ゴジラ史上最恐最悪…
殺意に満ちた”モンスターゴジラ”
本作は、兵器も物資も枯渇した終戦直後の日本を舞台としており、敷島をはじめとした丸腰の日本人に感情移入させることで、ゴジラの脅威がより際立って見える仕掛けになっている。そういう点で本作に登場するゴジラは、シリーズ屈指の「最恐モンスター」といえるだろう。
とりわけ恐ろしいのは、敷島たちの乗るオンボロ帆船がゴジラから逃走するシーンだ。
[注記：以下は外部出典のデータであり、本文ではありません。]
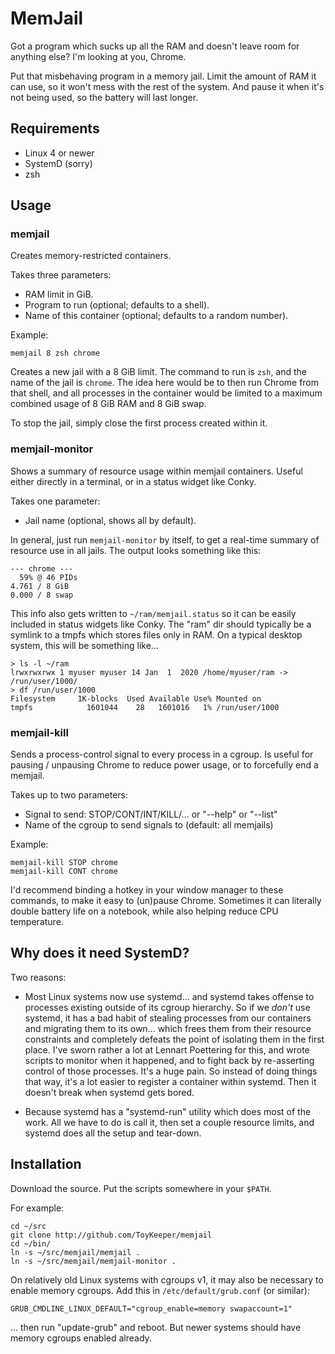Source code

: # MemJail

Got a program which sucks up all the RAM and doesn't leave room for anything
else?  I'm looking at you, Chrome.

Put that misbehaving program in a memory jail.  Limit the amount of RAM it can
use, so it won't mess with the rest of the system.  And pause it when it's not
being used, so the battery will last longer.


## Requirements

  * Linux 4 or newer
  * SystemD (sorry)
  * zsh


## Usage

### memjail

Creates memory-restricted containers.

Takes three parameters:

  * RAM limit in GiB.
  * Program to run (optional; defaults to a shell).
  * Name of this container (optional; defaults to a random number).

Example:

```
memjail 8 zsh chrome
```

Creates a new jail with a 8 GiB limit.  The command to run is `zsh`, and the
name of the jail is `chrome`.  The idea here would be to then run Chrome from
that shell, and all processes in the container would be limited to a maximum
combined usage of 8 GiB RAM and 8 GiB swap.

To stop the jail, simply close the first process created within it.

### memjail-monitor

Shows a summary of resource usage within memjail containers.  Useful either
directly in a terminal, or in a status widget like Conky.

Takes one parameter:

  * Jail name (optional, shows all by default).

In general, just run `memjail-monitor` by itself, to get a real-time summary of
resource use in all jails.  The output looks something like this:

```
--- chrome ---
  59% @ 46 PIDs
4.761 / 8 GiB
0.000 / 8 swap
```

This info also gets written to `~/ram/memjail.status` so it can be easily
included in status widgets like Conky.  The "ram" dir should typically be a
symlink to a tmpfs which stores files only in RAM.  On a typical desktop
system, this will be something like...

```
> ls -l ~/ram
lrwxrwxrwx 1 myuser myuser 14 Jan  1  2020 /home/myuser/ram -> /run/user/1000/
> df /run/user/1000
Filesystem     1K-blocks  Used Available Use% Mounted on
tmpfs            1601044    28   1601016   1% /run/user/1000
```

### memjail-kill

Sends a process-control signal to every process in a cgroup.  Is useful for
pausing / unpausing Chrome to reduce power usage, or to forcefully end a
memjail.

Takes up to two parameters:

  * Signal to send: STOP/CONT/INT/KILL/... or "--help" or "--list"
  * Name of the cgroup to send signals to (default: all memjails)

Example:

```
memjail-kill STOP chrome
memjail-kill CONT chrome
```

I'd recommend binding a hotkey in your window manager to these commands, to
make it easy to (un)pause Chrome.  Sometimes it can literally double battery
life on a notebook, while also helping reduce CPU temperature.


## Why does it need SystemD?

Two reasons:

  * Most Linux systems now use systemd... and systemd takes offense to
    processes existing outside of its cgroup hierarchy.  So if we *don't* use
    systemd, it has a bad habit of stealing processes from our containers and
    migrating them to its own...  which frees them from their resource
    constraints and completely defeats the point of isolating them in the first
    place.  I've sworn rather a lot at Lennart Poettering for this, and wrote
    scripts to monitor when it happened, and to fight back by re-asserting
    control of those processes.  It's a huge pain.  So instead of doing things
    that way, it's a lot easier to register a container within systemd.  Then
    it doesn't break when systemd gets bored.

  * Because systemd has a "systemd-run" utility which does most of the work.
    All we have to do is call it, then set a couple resource limits, and
    systemd does all the setup and tear-down.


## Installation

Download the source.  Put the scripts somewhere in your `$PATH`.

For example:

```
cd ~/src
git clone http://github.com/ToyKeeper/memjail
cd ~/bin/
ln -s ~/src/memjail/memjail .
ln -s ~/src/memjail/memjail-monitor .
```

On relatively old Linux systems with cgroups v1, it may also be necessary to
enable memory cgroups.  Add this in `/etc/default/grub.conf` (or similar):

```
GRUB_CMDLINE_LINUX_DEFAULT="cgroup_enable=memory swapaccount=1"
```

... then run "update-grub" and reboot.  But newer systems should have memory
cgroups enabled already.

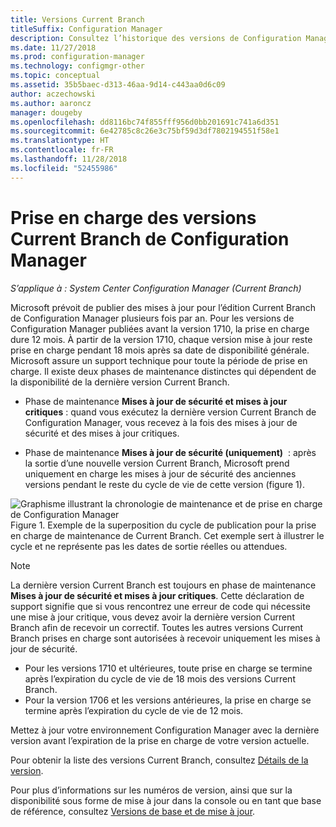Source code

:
 ```yaml
---
title: Versions Current Branch
titleSuffix: Configuration Manager
description: Consultez l’historique des versions de Configuration Manager, puis découvrez les phases de service proposées.
ms.date: 11/27/2018
ms.prod: configuration-manager
ms.technology: configmgr-other
ms.topic: conceptual
ms.assetid: 35b5baec-d313-46aa-9d14-c443aa0d6c09
author: aczechowski
ms.author: aaroncz
manager: dougeby
ms.openlocfilehash: dd8116bc74f855fff956d0bb201691c741a6d351
ms.sourcegitcommit: 6e42785c8c26e3c75bf59d3df7802194551f58e1
ms.translationtype: HT
ms.contentlocale: fr-FR
ms.lasthandoff: 11/28/2018
ms.locfileid: "52455986"
---
```

# <a name="support-for-configuration-manager-current-branch-versions"></a>Prise en charge des versions Current Branch de Configuration Manager

*S’applique à : System Center Configuration Manager (Current Branch)*

Microsoft prévoit de publier des mises à jour pour l’édition Current Branch de Configuration Manager plusieurs fois par an. Pour les versions de Configuration Manager publiées avant la version 1710, la prise en charge dure 12 mois. À partir de la version 1710, chaque version mise à jour reste prise en charge pendant 18 mois après sa date de disponibilité générale. Microsoft assure un support technique pour toute la période de prise en charge. Il existe deux phases de maintenance distinctes qui dépendent de la disponibilité de la dernière version Current Branch.  

-   Phase de maintenance **Mises à jour de sécurité et mises à jour critiques** : quand vous exécutez la dernière version Current Branch de Configuration Manager, vous recevez à la fois des mises à jour de sécurité et des mises à jour critiques.  

-   Phase de maintenance **Mises à jour de sécurité (uniquement)**  : après la sortie d’une nouvelle version Current Branch, Microsoft prend uniquement en charge les mises à jour de sécurité des anciennes versions pendant le reste du cycle de vie de cette version (figure 1).  

 ![Graphisme illustrant la chronologie de maintenance et de prise en charge de Configuration Manager](media/CM_Servicing_support_timeline1.png)  
Figure 1. Exemple de la superposition du cycle de publication pour la prise en charge de maintenance de Current Branch. Cet exemple sert à illustrer le cycle et ne représente pas les dates de sortie réelles ou attendues.

> [!NOTE]  
>  La dernière version Current Branch est toujours en phase de maintenance **Mises à jour de sécurité et mises à jour critiques**. Cette déclaration de support signifie que si vous rencontrez une erreur de code qui nécessite une mise à jour critique, vous devez avoir la dernière version Current Branch afin de recevoir un correctif. Toutes les autres versions Current Branch prises en charge sont autorisées à recevoir uniquement les mises à jour de sécurité.
> - Pour les versions 1710 et ultérieures, toute prise en charge se termine après l’expiration du cycle de vie de 18 mois des versions Current Branch.
> - Pour la version 1706 et les versions antérieures, la prise en charge se termine après l’expiration du cycle de vie de 12 mois.
> 
> Mettez à jour votre environnement Configuration Manager avec la dernière version avant l’expiration de la prise en charge de votre version actuelle.

Pour obtenir la liste des versions Current Branch, consultez [Détails de la version](/sccm/core/servers/manage/updates#version-details).

Pour plus d’informations sur les numéros de version, ainsi que sur la disponibilité sous forme de mise à jour dans la console ou en tant que base de référence, consultez [Versions de base et de mise à jour](/sccm/core/servers/manage/updates#a-namebkmkbaselinesa-baseline-and-update-versions).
禍々しいヒレを出し、高波を立てながらどこまでも追ってくるゴジラの姿は、人間に対する明らかな怨念と殺意を感じさせるとともに、『ジョーズ』(1975)に登場するサメをも連想させ、思わず背筋がのけぞってしまう。
そして、その直後、敷島たちの前に頼みの綱であった戦艦高雄が現れるが、この戦艦もゴジラの力の前にあっという間にのされてしまう。
ーこんなヤツに勝てっこない…。
観客の恐怖は、圧倒的な絶望感に変わっていく。こういったアトラクション的な演出は、山崎の本領発揮と言えるだろう。
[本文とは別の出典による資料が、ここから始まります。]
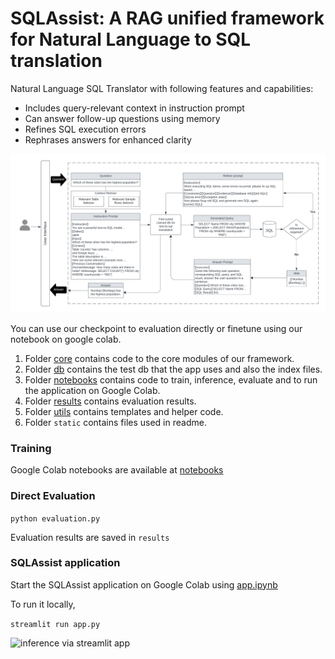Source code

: # SQLAssist: A RAG unified framework for Natural Language to SQL translation
Natural Language SQL Translator with following features and capabilities:

- Includes query-relevant context in instruction prompt
- Can answer follow-up questions using memory
- Refines SQL execution errors
- Rephrases answers for enhanced clarity

![Architecture of SQLAssist for text-to-sql to natural language conversion](static/hcnlp.png)


You can use our checkpoint to evaluation directly or finetune using our notebook on google colab.

1. Folder [core](core) contains code to the core modules of our framework.
2. Folder [db](db) contains the test db that the app uses and also the index files.
3. Folder [notebooks](notebooks) contains code to train, inference, evaluate and to run the application on Google Colab.
4. Folder [results](results) contains evaluation results.
5. Folder [utils](utils) contains templates and helper code.
6. Folder `static` contains files used in readme.

### Training

Google Colab notebooks are available at [notebooks](notebooks)

### Direct Evaluation

```python evaluation.py```

Evaluation results are saved in `results` 

### SQLAssist application

Start the SQLAssist application on Google Colab using [app.ipynb](SupriyaUpadhyaya/SQLAssist-Text2Sql-Translator/notebooks/app.ipynb)

To run it locally, 

```streamlit run app.py```

![inference via streamlit app](static/app.png)


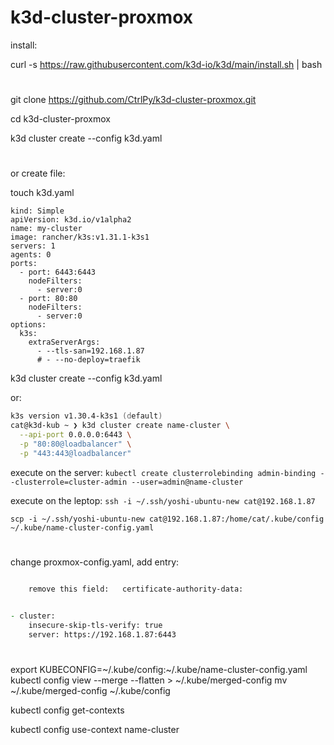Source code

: # k3d-cluster-proxmox

install:

curl -s https://raw.githubusercontent.com/k3d-io/k3d/main/install.sh | bash

#

git clone https://github.com/CtrlPy/k3d-cluster-proxmox.git

cd k3d-cluster-proxmox

k3d cluster create --config k3d.yaml

#

or create file:

touch k3d.yaml

```
kind: Simple
apiVersion: k3d.io/v1alpha2
name: my-cluster
image: rancher/k3s:v1.31.1-k3s1
servers: 1
agents: 0
ports:
  - port: 6443:6443
    nodeFilters:
      - server:0
  - port: 80:80
    nodeFilters:
      - server:0
options:
  k3s:
    extraServerArgs:
      - --tls-san=192.168.1.87
      # - --no-deploy=traefik
```

k3d cluster create --config k3d.yaml

or:

```zsh
k3s version v1.30.4-k3s1 (default)
cat@k3d-kub ~ ❯ k3d cluster create name-cluster \
  --api-port 0.0.0.0:6443 \
  -p "80:80@loadbalancer" \
  -p "443:443@loadbalancer"
```
execute on the server: `kubectl create clusterrolebinding admin-binding --clusterrole=cluster-admin --user=admin@name-cluster`

execute on the leptop:
`ssh -i ~/.ssh/yoshi-ubuntu-new cat@192.168.1.87`

`scp -i ~/.ssh/yoshi-ubuntu-new cat@192.168.1.87:/home/cat/.kube/config ~/.kube/name-cluster-config.yaml`

#

change proxmox-config.yaml,  add entry:
```zsh

    remove this field:   certificate-authority-data:


- cluster:
    insecure-skip-tls-verify: true
    server: https://192.168.1.87:6443

```

#

export KUBECONFIG=~/.kube/config:~/.kube/name-cluster-config.yaml
kubectl config view --merge --flatten > ~/.kube/merged-config
mv ~/.kube/merged-config ~/.kube/config


kubectl config get-contexts

kubectl config use-context name-cluster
また、「火力」の強さも本作のゴジラの特徴だろう。例えば、銀座のシーンでは、数秒の「タメ」の後、咆哮とともに口から超特大の火球を放つ。その瞬間、街は無音に包まれ、続いて強烈な爆風が襲いくる。こういった描写は、いやが上にも冷戦期の核実験を連想させるものだ。
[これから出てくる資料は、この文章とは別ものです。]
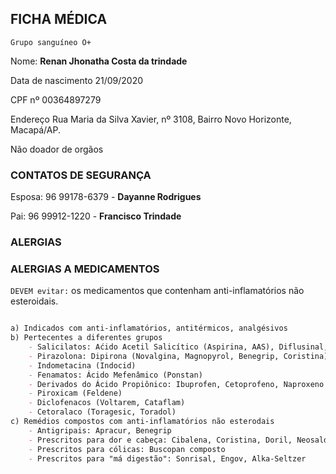 ## FICHA MÉDICA

`Grupo sanguíneo O+`

Nome: **Renan Jhonatha Costa da trindade**

Data de nascimento 21/09/2020

CPF nº 00364897279

Endereço Rua Maria da Silva Xavier, nº 3108, Bairro Novo Horizonte, Macapá/AP.

Não doador de orgãos




### CONTATOS DE SEGURANÇA

Esposa: 96 99178-6379 - **Dayanne Rodrigues**

Pai: 96 99912-1220 - **Francisco Trindade**




### ALERGIAS




### ALERGIAS A MEDICAMENTOS

`DEVEM evitar:` os medicamentos que contenham anti-inflamatórios não esteroidais.

```markdown

a) Indicados com anti-inflamatórios, antitérmicos, analgésivos
b) Pertecentes a diferentes grupos
	- Salicilatos: Aćido Acetil Salicítico (Aspirina, AAS), Diflusinal, ENO, ENGOV
	- Pirazolona: Dipirona (Novalgina, Magnopyrol, Benegrip, Coristina), Fenilbutazona
	- Indometacina (Indocid)
	- Fenamatos: Ácido Mefenâmico (Ponstan)
	- Derivados do Ácido Propiônico: Ibuprofen, Cetoprofeno, Naproxeno (Naprozyn)
	- Piroxicam (Feldene)
	- Diclofenacos (Voltarem, Cataflam)
	- Cetoralaco (Toragesic, Toradol)
c) Remédios compostos com anti-inflamatórios não esterodais
	- Antigripais: Apracur, Benegrip
	- Prescritos para dor e cabeça: Cibalena, Coristina, Doril, Neosaldina, Superhist
	- Prescritos para cólicas: Buscopan composto
	- Prescritos para "má digestão": Sonrisal, Engov, Alka-Seltzer
```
人類の敵意をむき出しにしたこういったゴジラの描写は、本作のゴジラが意志を持った”戦争(太平洋戦争)”メタファーであることを端的に示している。これは、意志を持たない”天災(東日本大震災)”を描いた『シン・ゴジラ』版のゴジラとは対極にあると考えることができるだろう。